Rozdział 7

484 32 1
                                        

Nie wiem ile siedzę w tej izolatce, ale chyba coś koło dwóch tygodni. Wciąż lekko bolały mnie żebra , możliwe ,że są złamane. Żaden dźwięk się tu nie dostaje , ciągle jest tylko ta pierdolona cisza. Znowu nękają mnie koszmary. Coraz mniej śpię. Jestem tak bardzo zmęczony. Niedługo popadnę w obłęd. Codziennie zastanwiam się czy przyjaciele się martwią a może nawet nie zauważyli tego ,że mnie niema.

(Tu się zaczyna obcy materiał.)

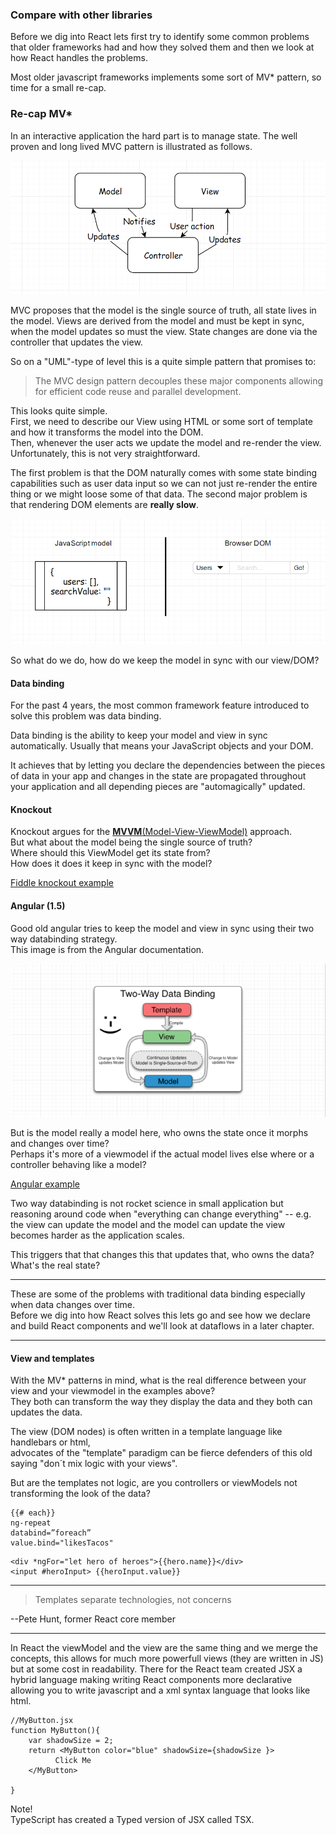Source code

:### Compare with other libraries

Before we dig into React lets first try to identify some common problems that older frameworks had and how they solved them and then we look at how React handles the problems.

Most older javascript frameworks implements some sort of MV\* pattern, so time for a small re-cap.

### Re-cap MV\*

In an interactive application the hard part is to manage state. The well proven and long lived MVC pattern is illustrated as follows.

![](/assets/mvc.png)

MVC proposes that the model is the single source of truth, all state lives in the model. Views are derived from the model and must be kept in sync, when the model updates so must the view. State changes are done via the controller that updates the view.

So on a "UML"-type of level this is a quite simple pattern that promises to:

> The MVC design pattern decouples these major components allowing for efficient code reuse and parallel development.



This looks quite simple.  
First, we need to describe our View using HTML or some sort of template and how it transforms the model into the DOM.  
Then, whenever the user acts we update the model and re-render the view. Unfortunately, this is not very straightforward.

The first problem is that the DOM naturally comes with some state binding capabilities such as user data input so we can not just re-render the entire thing or we might loose some of that data. The second major problem is that rendering DOM elements are **really slow**.

![](/assets/dom.png)

So what do we do, how do we keep the model in sync with our view/DOM?

#### 

#### Data binding

For the past 4 years, the most common framework feature introduced to solve this problem was data binding.

Data binding is the ability to keep your model and view in sync automatically. Usually that means your JavaScript objects and your DOM.

It achieves that by letting you declare the dependencies between the pieces of data in your app and changes in the state are propagated throughout your application and all depending pieces are "automagically" updated.







#### Knockout

Knockout argues for the [**MVVM**\(Model-View-ViewModel\)](http://knockoutjs.com/documentation/observables.html) approach.  
But what about the model being the single source of truth?  
Where should this ViewModel get its state from?  
How does it does it keep in sync with the model?

[Fiddle knockout example](https://jsfiddle.net/Swensson/fgrk1ps3/2/)

#### Angular \(1.5\)

Good old angular tries to keep the model and view in sync using their two way databinding strategy.  
This image is from the Angular documentation.

![](/assets/angular.png)

But is the model really a model here, who owns the state once it morphs and changes over time?  
Perhaps it's more of a viewmodel if the actual model lives else where or a controller behaving like a model?

[Angular example](https://jsfiddle.net/Swensson/h9zuefbc/1/#fontColor=00FF00&type=frame&height=300)

Two way databinding is not rocket science in small application but reasoning around code when "everything can change everything" -- e.g. the view can update the model and the model can update the view becomes harder as the application scales.   
  
This triggers that that changes this that updates that, who owns the data?   
What's the real state?  
  


---

  
These are some of the problems with traditional data binding especially when data changes over time.   
Before we dig into how React solves this lets go and see how we declare and build React components and we'll look at dataflows in a later chapter. 

---

  


#### View and templates

With the MV\* patterns in mind, what is the real difference between your view and your viewmodel in the examples above?   
They both can transform the way they display the data and they both can updates the data.



The view \(DOM nodes\) is often written in a template language like handlebars or html,  
advocates of the "template" paradigm can be fierce defenders of this old saying "don´t mix logic with your views". 

But are the templates not logic, are you controllers or viewModels not transforming the look of the data?

```
{{# each}} 
ng-repeat
databind=”foreach”
value.bind="likesTacos"
```

```
<div *ngFor="let hero of heroes">{{hero.name}}</div>
<input #heroInput> {{heroInput.value}}
```



---

> Templates separate technologies, not concerns

--Pete Hunt, former React core member

---





In React the viewModel and the view are the same thing and we merge the concepts, this allows for much more powerfull views \(they are written in JS\) but at some cost in readability. There for the React team created JSX a hybrid language making writing React components more declarative allowing you to write javascript and a xml syntax language that looks like html.

```
//MyButton.jsx
function MyButton(){
    var shadowSize = 2;
    return <MyButton color="blue" shadowSize={shadowSize }>
          Click Me
    </MyButton>
    
}

```



Note!  
TypeScript has created a Typed version of JSX called TSX.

Ja za nimi tęsknię. Cholernie tęsknię. Już tak bardzo chce wrócić do domu.
- Niech mnie ktoś stąd wyciągnie,błagam. - wyszeptałem


Usłyszałem chrzęst zamka i w nich pojawiła się znienawidzona przeze mnie osoba.
- Chyba zapamiętasz jak masz się zachowywać prawda ?
Popatrzyłem tylko na niego ,ale nic nie odpowiedziałem. On złapał mnie za szyję i powtórzył pytanie.
- Będziesz pamiętał jak masz się zachowywać!?
- Ttak.

===== Scott =====
- Cholera! Jak mogliśmy być tak fatalnymi przyjaciółmi!
- Masz racje. Byliśmy dla Stilesa okropni. Nie cofniemy tego , ale teraz musimy się skupić aby go wyciągnąć stamtąd.  - powiedział Liam
- Masz jakiś plan?
- Może poprostu pójdziemy tam i powiemy ,że chcemy się z nim widzieć.
- Serio Scott. To się nie uda
- A czy masz lepszy pomysł?
- W zasadzie to mam

-------
Siedziałem na korytarzu oparty o ściane. Chłód kamienia przynosił mi ulgę. Patrzyłem na innych pacjentów ośrodka. I w pewnym momencie przypomniałem sobie jak poznałem Malie. Uśmiechnąłem sie gorzko na to wspomnienie. Mimo tego czasu wspomnienie o tym jak tata i przyjaciele mnie odrzucili nadal boli. Wydawało mi się ,że im więcej czasu mija tym ból staje się mniejszy , ale on nadal jest taki sam. W pewnym momencie usłyszałem jakiś głos.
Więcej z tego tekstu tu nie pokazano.